Jawab SBY, PDIP Sebut Kenaikan Suara Partai Demokrat di Pemilu 2009 Adalah Anomali

- Senin, 19 September 2022 | 09:50 WIB
Susilo Bambang Yudhoyono. (Kiri), Sekjen PDI Perjuangan Hasto Kristiyanto. (Kanan) (ANTARA/Rivan Awal Lingga/M Risyal Hidayat)
Susilo Bambang Yudhoyono. (Kiri), Sekjen PDI Perjuangan Hasto Kristiyanto. (Kanan) (ANTARA/Rivan Awal Lingga/M Risyal Hidayat)

Sekretaris Jenderal DPP PDIP Hasto Kristiyanto memaparkan berbagai data penelitian mengenai keanehan dalam pemilu pada era Susilo Bambang Yudhoyono (SBY). Adapun hal ini merespon pernyataan SBY terkait ada upaya Pilpres 2024 bisa tidak jujur dan tidak adil.

Hasto menyatakan SBY tidak bijak ketika membuat tuduhan itu.  Ia kemudian mencontohkan kehadiran partai elektoral yang dipengaruhi gelombang reproduksi politik Amerika Serikat di Indonesia. Di mana, pada 2009, berhasil mendapat kenaikan suara 300 persen dibanding raihan di Pemilu 2004.

"Sistem multipartai seperti Indonesia yang sangat kompleks dengan intensitas persaingan yang sangat tinggi, sebenarnya tidak memungkinkan bagi parpol seperti Partai Demokrat untuk mengalami kenaikan 300 persen pada Pemilu 2009 lalu. Ini adalah suatu anomali di dalam pemilu," kata Hasto dikutip Senin (19/9/2022).

BACA JUGA: Di Rapimnas, AHY Klaim Rakyat Rindukan Kepemimpinan SBY

Menurut Hasto, jurus kemenangan Demokrat itu adalah memadukan jurus pemenangan politik model Amerika, Thailand, dan Afrika, yang dirasionalisasikan melalui berbagai politik citra dan bandwagon effect.

Hasto lalu memaparkan beberapa faktor yang terjadi di lapangan pada saat itu. PD meniru strategi Thaksin di Thailand, dengan penggelontoran USD 2 miliar dana untuk kepentingan elektoral dari Juli 2008 hingga Februari 2009.
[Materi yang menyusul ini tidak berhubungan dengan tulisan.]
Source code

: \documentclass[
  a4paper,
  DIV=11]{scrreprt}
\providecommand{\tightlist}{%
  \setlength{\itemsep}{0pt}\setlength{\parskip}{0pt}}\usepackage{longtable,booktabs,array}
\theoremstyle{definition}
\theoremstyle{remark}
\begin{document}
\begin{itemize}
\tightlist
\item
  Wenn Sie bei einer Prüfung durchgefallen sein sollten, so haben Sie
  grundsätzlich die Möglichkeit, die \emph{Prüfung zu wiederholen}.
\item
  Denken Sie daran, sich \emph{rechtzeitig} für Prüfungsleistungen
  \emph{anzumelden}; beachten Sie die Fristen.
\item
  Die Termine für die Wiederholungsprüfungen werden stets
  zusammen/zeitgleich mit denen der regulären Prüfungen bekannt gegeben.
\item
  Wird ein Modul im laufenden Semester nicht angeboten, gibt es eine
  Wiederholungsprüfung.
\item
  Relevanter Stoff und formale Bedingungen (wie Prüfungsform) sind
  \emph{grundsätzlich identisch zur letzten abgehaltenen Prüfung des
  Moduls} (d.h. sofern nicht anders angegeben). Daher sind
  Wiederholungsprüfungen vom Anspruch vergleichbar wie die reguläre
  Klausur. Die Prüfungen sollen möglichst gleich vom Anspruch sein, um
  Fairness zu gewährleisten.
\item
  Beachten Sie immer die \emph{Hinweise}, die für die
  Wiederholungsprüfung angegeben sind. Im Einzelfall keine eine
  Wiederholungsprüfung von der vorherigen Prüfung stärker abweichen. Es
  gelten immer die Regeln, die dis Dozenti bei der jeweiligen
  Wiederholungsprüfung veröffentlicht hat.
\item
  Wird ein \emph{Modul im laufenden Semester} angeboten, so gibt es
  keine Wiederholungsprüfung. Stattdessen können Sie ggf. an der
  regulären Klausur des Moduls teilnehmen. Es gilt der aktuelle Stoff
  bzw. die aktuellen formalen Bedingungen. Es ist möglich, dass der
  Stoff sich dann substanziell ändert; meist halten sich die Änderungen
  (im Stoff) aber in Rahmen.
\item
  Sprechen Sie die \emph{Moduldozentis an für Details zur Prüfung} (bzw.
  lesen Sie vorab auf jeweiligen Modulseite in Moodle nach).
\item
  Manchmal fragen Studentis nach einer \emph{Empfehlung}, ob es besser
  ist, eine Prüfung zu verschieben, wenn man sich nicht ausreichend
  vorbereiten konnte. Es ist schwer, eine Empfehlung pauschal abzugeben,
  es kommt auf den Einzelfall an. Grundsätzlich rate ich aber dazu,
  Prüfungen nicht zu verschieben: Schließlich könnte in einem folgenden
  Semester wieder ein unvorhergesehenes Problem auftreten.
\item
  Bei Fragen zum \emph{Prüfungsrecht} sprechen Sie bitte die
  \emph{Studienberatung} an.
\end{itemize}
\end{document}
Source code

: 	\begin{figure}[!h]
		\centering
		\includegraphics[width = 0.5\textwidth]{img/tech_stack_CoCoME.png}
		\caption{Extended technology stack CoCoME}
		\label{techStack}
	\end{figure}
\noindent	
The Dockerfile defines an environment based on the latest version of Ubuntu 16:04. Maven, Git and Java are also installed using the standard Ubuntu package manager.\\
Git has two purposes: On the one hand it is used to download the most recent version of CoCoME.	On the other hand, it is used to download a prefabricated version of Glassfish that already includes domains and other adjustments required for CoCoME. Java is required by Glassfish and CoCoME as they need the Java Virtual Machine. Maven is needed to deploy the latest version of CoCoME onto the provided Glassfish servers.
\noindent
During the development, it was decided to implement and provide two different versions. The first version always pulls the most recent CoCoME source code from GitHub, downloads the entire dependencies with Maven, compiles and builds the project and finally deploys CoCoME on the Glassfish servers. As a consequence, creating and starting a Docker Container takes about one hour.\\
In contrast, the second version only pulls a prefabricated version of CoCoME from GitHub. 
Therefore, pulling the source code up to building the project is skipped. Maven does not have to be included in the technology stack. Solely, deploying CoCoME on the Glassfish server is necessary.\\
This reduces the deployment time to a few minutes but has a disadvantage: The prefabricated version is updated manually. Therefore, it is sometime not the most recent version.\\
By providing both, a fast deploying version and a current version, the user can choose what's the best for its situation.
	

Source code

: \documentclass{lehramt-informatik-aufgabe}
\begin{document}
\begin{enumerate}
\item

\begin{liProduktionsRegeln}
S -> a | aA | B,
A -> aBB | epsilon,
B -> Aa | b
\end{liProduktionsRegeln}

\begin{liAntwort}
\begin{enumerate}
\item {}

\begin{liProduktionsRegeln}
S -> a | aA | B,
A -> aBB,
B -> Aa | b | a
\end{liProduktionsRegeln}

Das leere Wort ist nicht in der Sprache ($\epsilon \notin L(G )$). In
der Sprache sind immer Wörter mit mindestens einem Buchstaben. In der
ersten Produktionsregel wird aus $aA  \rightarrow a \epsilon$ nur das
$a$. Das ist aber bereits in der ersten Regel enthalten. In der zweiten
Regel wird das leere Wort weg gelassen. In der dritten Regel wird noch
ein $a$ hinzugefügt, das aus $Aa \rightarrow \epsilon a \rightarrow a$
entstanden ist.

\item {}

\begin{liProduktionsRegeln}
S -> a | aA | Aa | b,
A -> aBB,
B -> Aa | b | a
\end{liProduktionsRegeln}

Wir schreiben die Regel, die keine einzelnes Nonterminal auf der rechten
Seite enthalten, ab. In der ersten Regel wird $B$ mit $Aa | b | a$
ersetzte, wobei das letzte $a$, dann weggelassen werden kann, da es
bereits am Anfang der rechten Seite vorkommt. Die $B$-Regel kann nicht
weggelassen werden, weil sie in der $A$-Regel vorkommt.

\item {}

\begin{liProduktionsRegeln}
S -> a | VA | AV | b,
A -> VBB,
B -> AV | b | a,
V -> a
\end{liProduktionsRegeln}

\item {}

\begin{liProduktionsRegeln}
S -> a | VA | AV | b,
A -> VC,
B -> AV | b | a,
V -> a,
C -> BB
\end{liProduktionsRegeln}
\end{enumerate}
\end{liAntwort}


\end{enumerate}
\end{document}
“Sehingga menurut Marcus Mietzner, elektoral Demokrat dan Pak SBY terjadi skyrocketing. Ini kajian akademis," tutur Hasto.

Yang kedua, sambung dia, adalah sistem pemilu tanpa nomor urut, yang disertai bandwagon effect melalui survei dan pencitraan. Ada pula penggunaan instrumen negara.

"Ini kan model Amerika. Penyusupan agen partai ke KPU, oknum aparatur negara, ini model Afrika. Buktinya kan seperti pak Anas Urbaningrum, ibu Andi Nurpati yang kemudian direkrut ke Partai Demokrat," kata Hasto.

"Kemudian, manipulasi daftar pemilih, itu luar biasa, ini juga zaman Pak SBY. Dimana, di zaman Pak Harto saja, tak pernah melakukan manipulasi DPT. Ini DPT dimanipulasi secara masif. Belanja iklan juga, ini duitnya dari mana?" tambah Hasto.

BACA JUGA: Pergi ke Malaysia, SBY Tidak Hadiri Sidang Tahunan MPR 2022

Dari strategi kebijakan, saat itu ada kenaikan harga BBM. Kondisi era SBY berbeda dengan jaman Jokowi saat ini. Saat menjabat, SBY mewarisi kondisi fiskal yang baik hasil kerja Pemerintahan Megawati Soekarnoputri, dengan defisit di bawah 1 persen. Saat itu, terjadi kestabilan moneter dan keuangan, krisis IMF juga diselesaikan.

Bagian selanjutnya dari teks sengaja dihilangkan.